:: Required work ::
Nothing but the lines below between the line holding "Persistent Data Units" and the line holding "Ephemeral Data Units", inclusive, should appear in the answer, each set down exactly.

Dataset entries
---------------

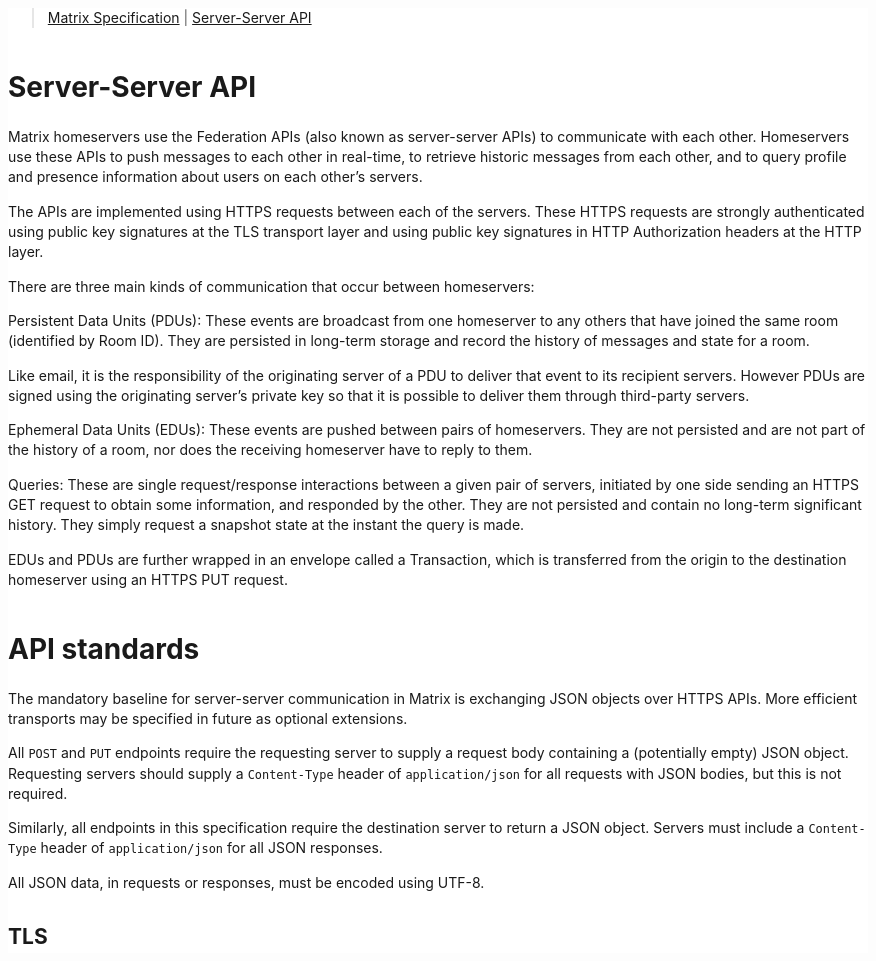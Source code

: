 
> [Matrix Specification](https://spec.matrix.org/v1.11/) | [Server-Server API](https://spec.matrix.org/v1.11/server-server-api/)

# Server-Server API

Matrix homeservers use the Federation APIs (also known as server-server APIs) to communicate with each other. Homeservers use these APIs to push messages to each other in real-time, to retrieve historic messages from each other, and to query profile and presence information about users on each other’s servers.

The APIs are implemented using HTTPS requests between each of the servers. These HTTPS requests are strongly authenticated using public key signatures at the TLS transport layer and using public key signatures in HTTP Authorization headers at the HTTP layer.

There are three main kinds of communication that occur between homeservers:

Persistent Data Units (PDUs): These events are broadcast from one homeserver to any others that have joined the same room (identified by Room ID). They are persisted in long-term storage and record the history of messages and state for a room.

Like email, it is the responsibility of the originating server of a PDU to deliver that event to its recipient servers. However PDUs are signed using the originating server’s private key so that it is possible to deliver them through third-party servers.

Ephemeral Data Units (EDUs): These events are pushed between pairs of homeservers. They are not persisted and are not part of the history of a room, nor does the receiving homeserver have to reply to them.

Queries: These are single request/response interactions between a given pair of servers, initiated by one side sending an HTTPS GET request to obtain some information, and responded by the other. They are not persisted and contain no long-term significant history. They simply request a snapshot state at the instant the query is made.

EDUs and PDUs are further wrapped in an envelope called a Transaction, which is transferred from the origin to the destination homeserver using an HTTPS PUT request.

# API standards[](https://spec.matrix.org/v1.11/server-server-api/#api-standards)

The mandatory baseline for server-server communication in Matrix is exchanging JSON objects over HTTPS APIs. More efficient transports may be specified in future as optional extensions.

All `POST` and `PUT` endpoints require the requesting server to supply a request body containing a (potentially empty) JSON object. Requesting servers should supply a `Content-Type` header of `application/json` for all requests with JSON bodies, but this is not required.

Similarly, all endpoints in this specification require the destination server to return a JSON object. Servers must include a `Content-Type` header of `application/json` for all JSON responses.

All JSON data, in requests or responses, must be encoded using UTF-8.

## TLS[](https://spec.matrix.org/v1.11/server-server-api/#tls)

---------------

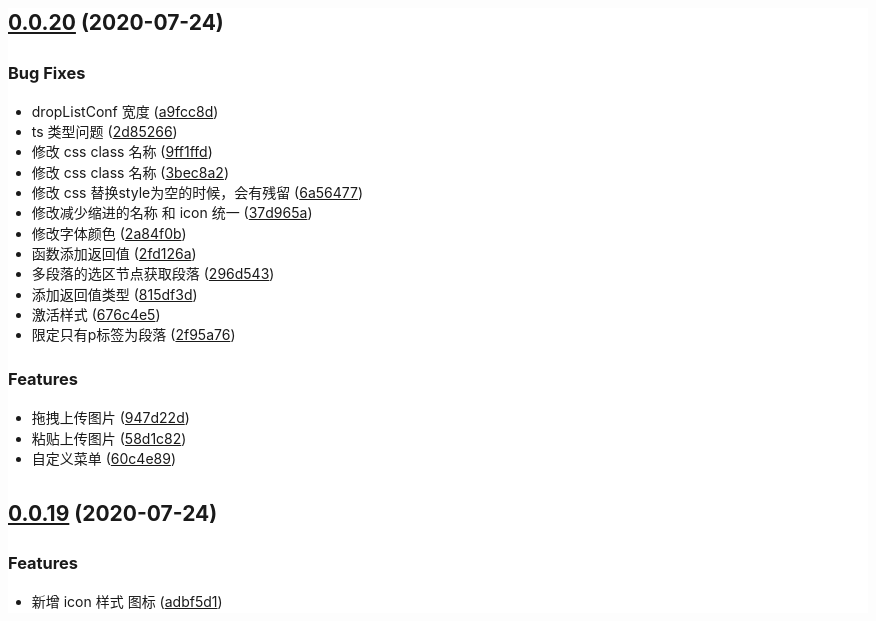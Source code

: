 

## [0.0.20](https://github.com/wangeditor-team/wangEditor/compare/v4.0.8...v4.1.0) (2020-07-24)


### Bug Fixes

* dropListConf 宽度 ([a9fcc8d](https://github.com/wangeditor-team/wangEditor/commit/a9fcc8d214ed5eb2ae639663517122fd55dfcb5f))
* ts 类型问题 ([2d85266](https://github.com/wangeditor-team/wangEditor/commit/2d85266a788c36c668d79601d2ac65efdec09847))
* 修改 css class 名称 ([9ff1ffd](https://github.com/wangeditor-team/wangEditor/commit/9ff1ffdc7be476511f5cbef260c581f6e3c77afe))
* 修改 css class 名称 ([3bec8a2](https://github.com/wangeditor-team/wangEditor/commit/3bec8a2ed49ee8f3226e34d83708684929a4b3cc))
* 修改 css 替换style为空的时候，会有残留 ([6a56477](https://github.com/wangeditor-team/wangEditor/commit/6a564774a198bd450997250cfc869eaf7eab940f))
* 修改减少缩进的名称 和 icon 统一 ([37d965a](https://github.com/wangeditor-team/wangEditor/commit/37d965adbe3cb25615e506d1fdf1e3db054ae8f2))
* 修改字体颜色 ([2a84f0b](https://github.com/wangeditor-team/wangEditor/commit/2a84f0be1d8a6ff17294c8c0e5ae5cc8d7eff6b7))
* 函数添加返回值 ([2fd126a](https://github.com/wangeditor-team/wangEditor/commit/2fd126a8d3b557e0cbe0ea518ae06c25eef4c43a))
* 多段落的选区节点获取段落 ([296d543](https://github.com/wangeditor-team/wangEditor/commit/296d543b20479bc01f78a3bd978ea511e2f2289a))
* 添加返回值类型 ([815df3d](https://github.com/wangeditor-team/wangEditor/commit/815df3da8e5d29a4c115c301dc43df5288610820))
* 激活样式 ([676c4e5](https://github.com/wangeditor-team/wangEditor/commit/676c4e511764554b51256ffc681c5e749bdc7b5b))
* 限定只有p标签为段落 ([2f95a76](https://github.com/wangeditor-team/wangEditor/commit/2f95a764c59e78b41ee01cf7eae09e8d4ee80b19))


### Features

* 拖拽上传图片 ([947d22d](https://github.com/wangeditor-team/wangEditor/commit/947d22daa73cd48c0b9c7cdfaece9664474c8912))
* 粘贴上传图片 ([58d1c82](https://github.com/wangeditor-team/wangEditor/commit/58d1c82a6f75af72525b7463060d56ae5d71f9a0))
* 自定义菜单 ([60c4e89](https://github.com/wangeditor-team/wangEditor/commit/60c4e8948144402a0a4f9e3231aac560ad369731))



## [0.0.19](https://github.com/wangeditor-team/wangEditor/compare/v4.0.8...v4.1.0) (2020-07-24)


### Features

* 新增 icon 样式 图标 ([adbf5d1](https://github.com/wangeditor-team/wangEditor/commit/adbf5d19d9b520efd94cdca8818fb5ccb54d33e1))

---------------

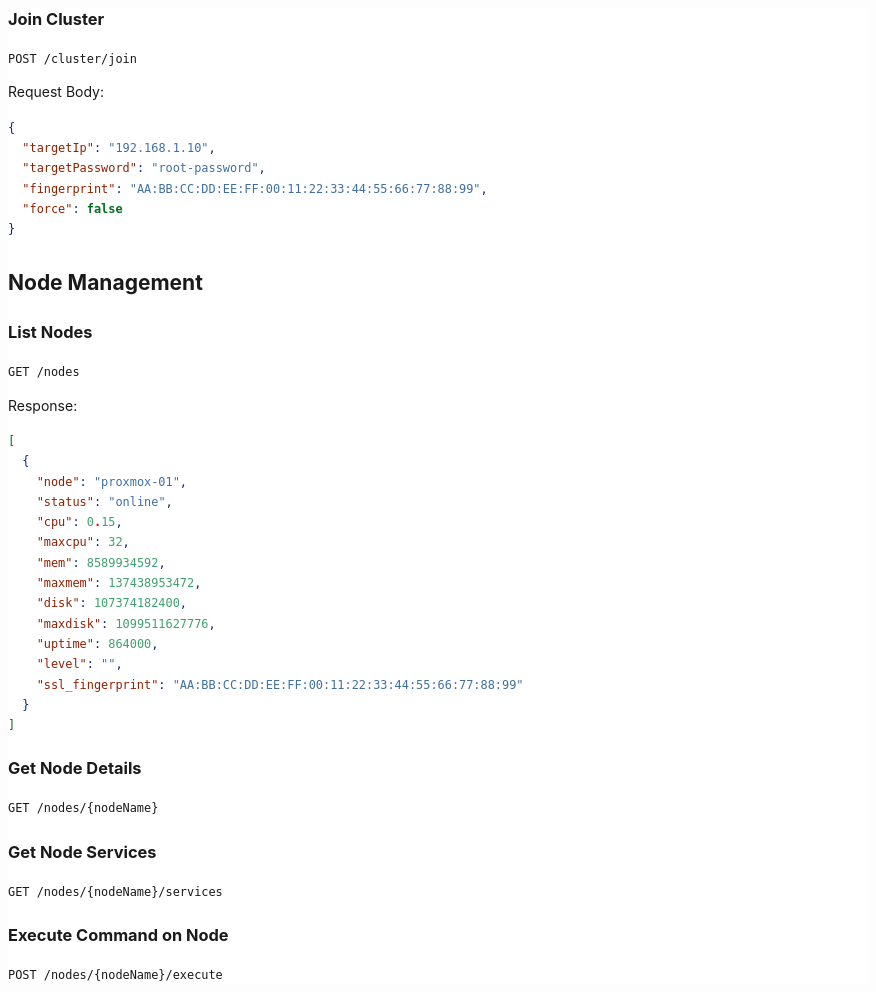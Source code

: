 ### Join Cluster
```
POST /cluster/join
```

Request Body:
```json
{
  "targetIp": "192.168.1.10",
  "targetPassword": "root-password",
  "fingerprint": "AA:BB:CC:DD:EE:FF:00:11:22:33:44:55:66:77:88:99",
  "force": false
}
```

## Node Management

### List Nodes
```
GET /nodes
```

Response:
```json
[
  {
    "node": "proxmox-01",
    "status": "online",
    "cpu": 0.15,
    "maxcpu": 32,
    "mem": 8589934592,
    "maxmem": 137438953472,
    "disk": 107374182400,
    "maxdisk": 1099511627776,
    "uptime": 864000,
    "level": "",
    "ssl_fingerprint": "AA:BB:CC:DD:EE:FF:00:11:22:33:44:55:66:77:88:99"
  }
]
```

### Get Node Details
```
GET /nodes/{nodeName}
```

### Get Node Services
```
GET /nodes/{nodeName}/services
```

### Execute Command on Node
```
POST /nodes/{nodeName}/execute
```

---------------

:: Problem solution ::
Persistent Data Units (PDUs): These events are broadcast from one homeserver to any others that have joined the same room (identified by Room ID). They are persisted in long-term storage and record the history of messages and state for a room.

Like email, it is the responsibility of the originating server of a PDU to deliver that event to its recipient servers. However PDUs are signed using the originating server’s private key so that it is possible to deliver them through third-party servers.

Ephemeral Data Units (EDUs): These events are pushed between pairs of homeservers. They are not persisted and are not part of the history of a room, nor does the receiving homeserver have to reply to them.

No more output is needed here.